DATA FOR THIS TASK Block Start

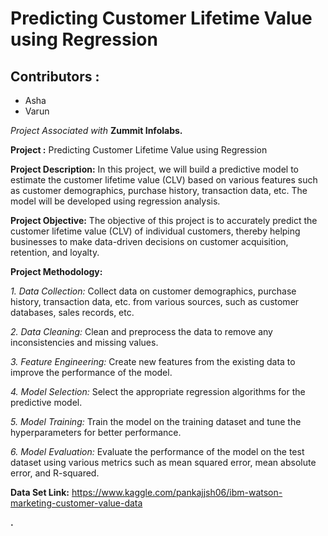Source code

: # Predicting Customer Lifetime Value using Regression

## Contributors :
* Asha
* Varun

*Project Associated with* **Zummit Infolabs.**
               
**Project :** Predicting Customer Lifetime Value using Regression

**Project Description:** In this project, we will build a predictive model to estimate the customer lifetime value (CLV) based on various features such as customer demographics, purchase history, transaction data, etc. The model will be developed using regression analysis.

**Project Objective:** The objective of this project is to accurately predict the customer lifetime value (CLV) of individual customers, thereby helping businesses to make data-driven decisions on customer acquisition, retention, and loyalty.

**Project Methodology:**

*1. Data Collection:* Collect data on customer demographics, purchase history, transaction data, etc. from various sources, such as customer databases, sales records, etc.

*2. Data Cleaning:* Clean and preprocess the data to remove any inconsistencies and missing values.

*3. Feature Engineering:* Create new features from the existing data to improve the performance of the model.

*4. Model Selection:* Select the appropriate regression algorithms for the predictive model.

*5. Model Training:* Train the model on the training dataset and tune the hyperparameters for better performance.

*6. Model Evaluation:* Evaluate the performance of the model on the test dataset using various metrics such as mean squared error, mean absolute error, and R-squared.

**Data Set Link:** https://www.kaggle.com/pankajjsh06/ibm-watson-marketing-customer-value-data

**.**
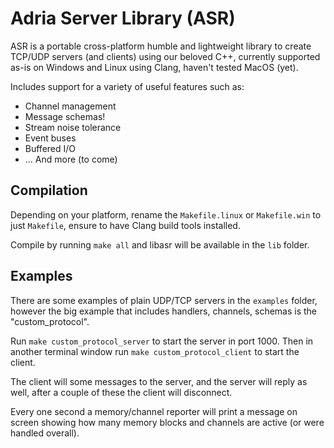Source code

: # Adria Server Library (ASR)

ASR is a portable cross-platform humble and lightweight library to create TCP/UDP servers (and clients) using our beloved C++, currently supported as-is on Windows and Linux using Clang, haven't tested MacOS (yet).

Includes support for a variety of useful features such as:

- Channel management
- Message schemas!
- Stream noise tolerance
- Event buses
- Buffered I/O
- ... And more (to come)

## Compilation

Depending on your platform, rename the `Makefile.linux` or `Makefile.win` to just `Makefile`, ensure to have Clang build tools installed.

Compile by running `make all` and libasr will be available in the `lib` folder.

## Examples

There are some examples of plain UDP/TCP servers in the `examples` folder, however the big example that includes handlers, channels, schemas is the "custom_protocol".

Run `make custom_protocol_server` to start the server in port 1000. Then in another terminal window run `make custom_protocol_client` to start the client.

The client will some messages to the server, and the server will reply as well, after a couple of these the client will disconnect.

Every one second a memory/channel reporter will print a message on screen showing how many memory blocks and channels are active (or were handled overall).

DATA FOR THIS TASK Block End

**EXERCISE BRIEF**
What you return should match the material line for line, with the images removed.

**ANSWER BELOW**
Source code

: # Predicting Customer Lifetime Value using Regression

## Contributors :
* Asha
* Varun

*Project Associated with* **Zummit Infolabs.**
               
**Project :** Predicting Customer Lifetime Value using Regression

**Project Description:** In this project, we will build a predictive model to estimate the customer lifetime value (CLV) based on various features such as customer demographics, purchase history, transaction data, etc. The model will be developed using regression analysis.

**Project Objective:** The objective of this project is to accurately predict the customer lifetime value (CLV) of individual customers, thereby helping businesses to make data-driven decisions on customer acquisition, retention, and loyalty.

**Project Methodology:**

*1. Data Collection:* Collect data on customer demographics, purchase history, transaction data, etc. from various sources, such as customer databases, sales records, etc.

*2. Data Cleaning:* Clean and preprocess the data to remove any inconsistencies and missing values.

*3. Feature Engineering:* Create new features from the existing data to improve the performance of the model.

*4. Model Selection:* Select the appropriate regression algorithms for the predictive model.

*5. Model Training:* Train the model on the training dataset and tune the hyperparameters for better performance.

*6. Model Evaluation:* Evaluate the performance of the model on the test dataset using various metrics such as mean squared error, mean absolute error, and R-squared.

**Data Set Link:** https://www.kaggle.com/pankajjsh06/ibm-watson-marketing-customer-value-data

**.**
Source code

: # Adria Server Library (ASR)

ASR is a portable cross-platform humble and lightweight library to create TCP/UDP servers (and clients) using our beloved C++, currently supported as-is on Windows and Linux using Clang, haven't tested MacOS (yet).

Includes support for a variety of useful features such as:

- Channel management
- Message schemas!
- Stream noise tolerance
- Event buses
- Buffered I/O
- ... And more (to come)

## Compilation

Depending on your platform, rename the `Makefile.linux` or `Makefile.win` to just `Makefile`, ensure to have Clang build tools installed.

Compile by running `make all` and libasr will be available in the `lib` folder.

## Examples

There are some examples of plain UDP/TCP servers in the `examples` folder, however the big example that includes handlers, channels, schemas is the "custom_protocol".

Run `make custom_protocol_server` to start the server in port 1000. Then in another terminal window run `make custom_protocol_client` to start the client.

The client will some messages to the server, and the server will reply as well, after a couple of these the client will disconnect.

Every one second a memory/channel reporter will print a message on screen showing how many memory blocks and channels are active (or were handled overall).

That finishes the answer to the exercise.